Stored entries
---------------

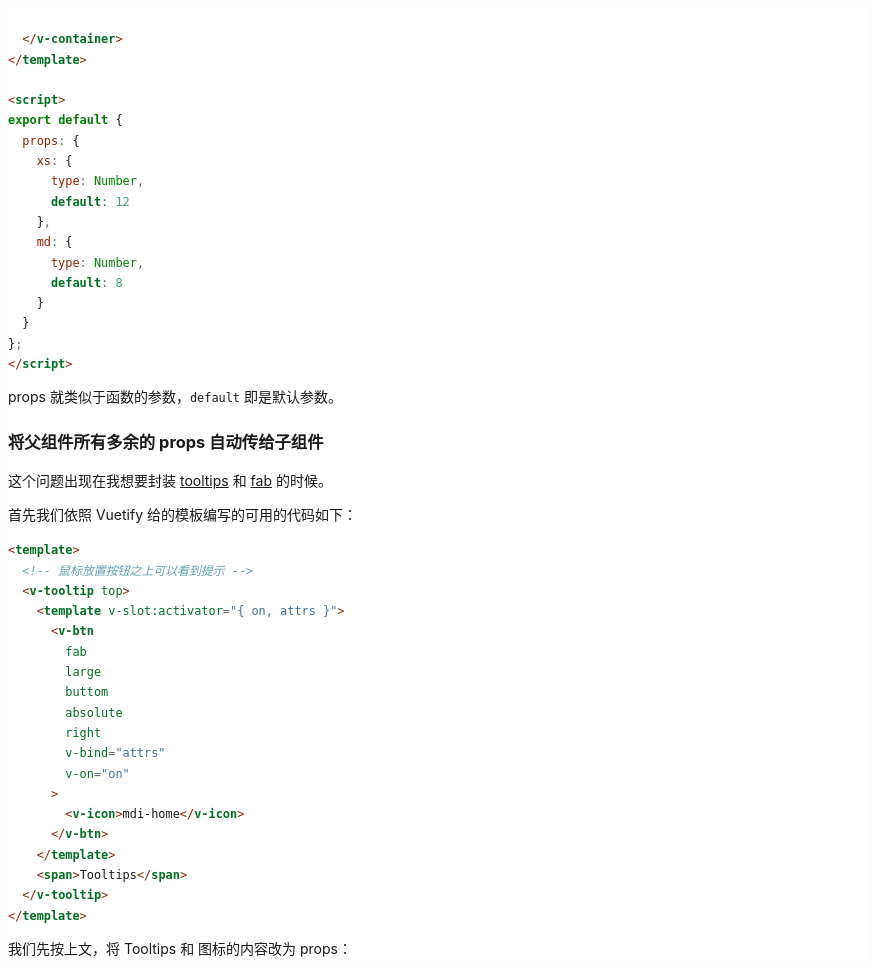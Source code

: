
 ```html

  </v-container>
</template>

<script>
export default {
  props: {
    xs: {
      type: Number,
      default: 12
    },
    md: {
      type: Number,
      default: 8
    }
  }
};
</script>
```

props 就类似于函数的参数，`default` 即是默认参数。

### 将父组件所有多余的 props 自动传给子组件

这个问题出现在我想要封装 [tooltips](https://vuetifyjs.com/zh-Hans/components/tooltips/) 和 [fab](https://vuetifyjs.com/zh-Hans/components/floating-action-buttons/) 的时候。

首先我们依照 Vuetify 给的模板编写的可用的代码如下：

```html
<template>
  <!-- 鼠标放置按钮之上可以看到提示 -->
  <v-tooltip top>
    <template v-slot:activator="{ on, attrs }">
      <v-btn
        fab
        large
        buttom
        absolute
        right
        v-bind="attrs"
        v-on="on"
      >
        <v-icon>mdi-home</v-icon>
      </v-btn>
    </template>
    <span>Tooltips</span>
  </v-tooltip>
</template>
```

我们先按上文，将 Tooltips 和 图标的内容改为 props：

---------------

● **Exercise aim**
Across the records, how many lines carry the word "template"? The answer should be a number alone.

● **Result of this exercise**
5